=== GOAL OF THE EXERCISE ===
Gather every line from the entries below that includes "commands".

(Stored entries)
+-------+

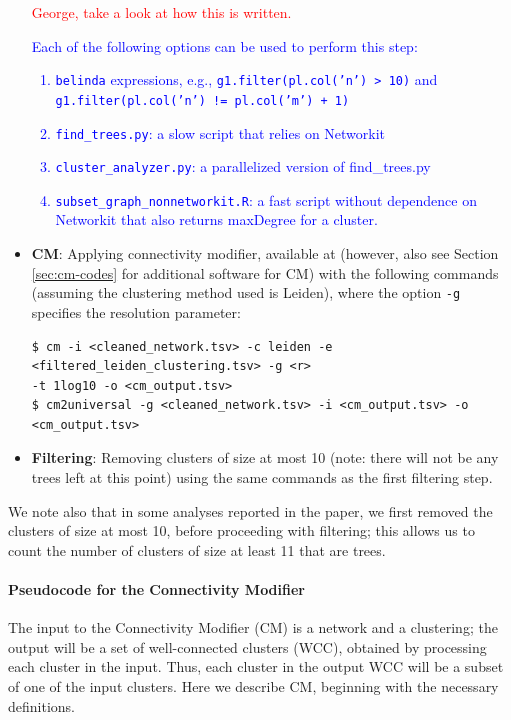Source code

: \documentclass[a4paper]{article}   	%
\begin{document}
\begin{itemize}
\textcolor{red}{George, take a look at how this is written.}
\textcolor{blue}{
Each of the  following options can be used to perform this step: %
\begin{enumerate}
\item \texttt{belinda} \citep{belinda2022} expressions, e.g., \texttt{g1.filter(pl.col('n') > 10)} and \texttt{g1.filter(pl.col('n') != pl.col('m') + 1)}
\item \texttt{find\_trees.py}: a slow script that relies on Networkit \citep{Staudt2016}
\item \texttt{cluster\_analyzer.py}: a parallelized version of find\_trees.py
\item \texttt{subset\_graph\_nonnetworkit.R}: a fast script without dependence on Networkit that also returns maxDegree for a cluster.
\end{enumerate}
}
\item  \textbf{CM}: Applying connectivity modifier, available at \cite{cm2022} (however, also see Section \ref{sec:cm-codes} for additional software for CM)
 with the following commands (assuming the clustering method used is Leiden), where the option \texttt{-g} specifies the resolution parameter:
\begin{lstlisting}[basicstyle=\ttfamily\small]
$ cm -i <cleaned_network.tsv> -c leiden -e <filtered_leiden_clustering.tsv> -g <r>
-t 1log10 -o <cm_output.tsv>
$ cm2universal -g <cleaned_network.tsv> -i <cm_output.tsv> -o <cm_output.tsv>
\end{lstlisting}
\item \textbf{Filtering}: Removing clusters of size at most 10  (note: there will not be any trees left at this point) using the same commands as the first filtering step.
\end{itemize}

We note also that in some analyses reported in the paper, we first removed the clusters of size at most 10, before proceeding with filtering; this allows us
to count the number of clusters of size at least 11 that are trees.



\paragraph{Pseudocode for the Connectivity Modifier}
The input to the Connectivity Modifier (CM) is a network and a  clustering; the output will be a set of well-connected clusters (WCC), obtained
by processing each cluster in the input.
Thus, each cluster in the output WCC will be a subset of one of the input clusters.
Here we describe CM, beginning  with the necessary definitions.
\end{document}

+-------+

=== ANSWER BOX ===
 with the following commands (assuming the clustering method used is Leiden), where the option \texttt{-g} specifies the resolution parameter:
\item \textbf{Filtering}: Removing clusters of size at most 10  (note: there will not be any trees left at this point) using the same commands as the first filtering step.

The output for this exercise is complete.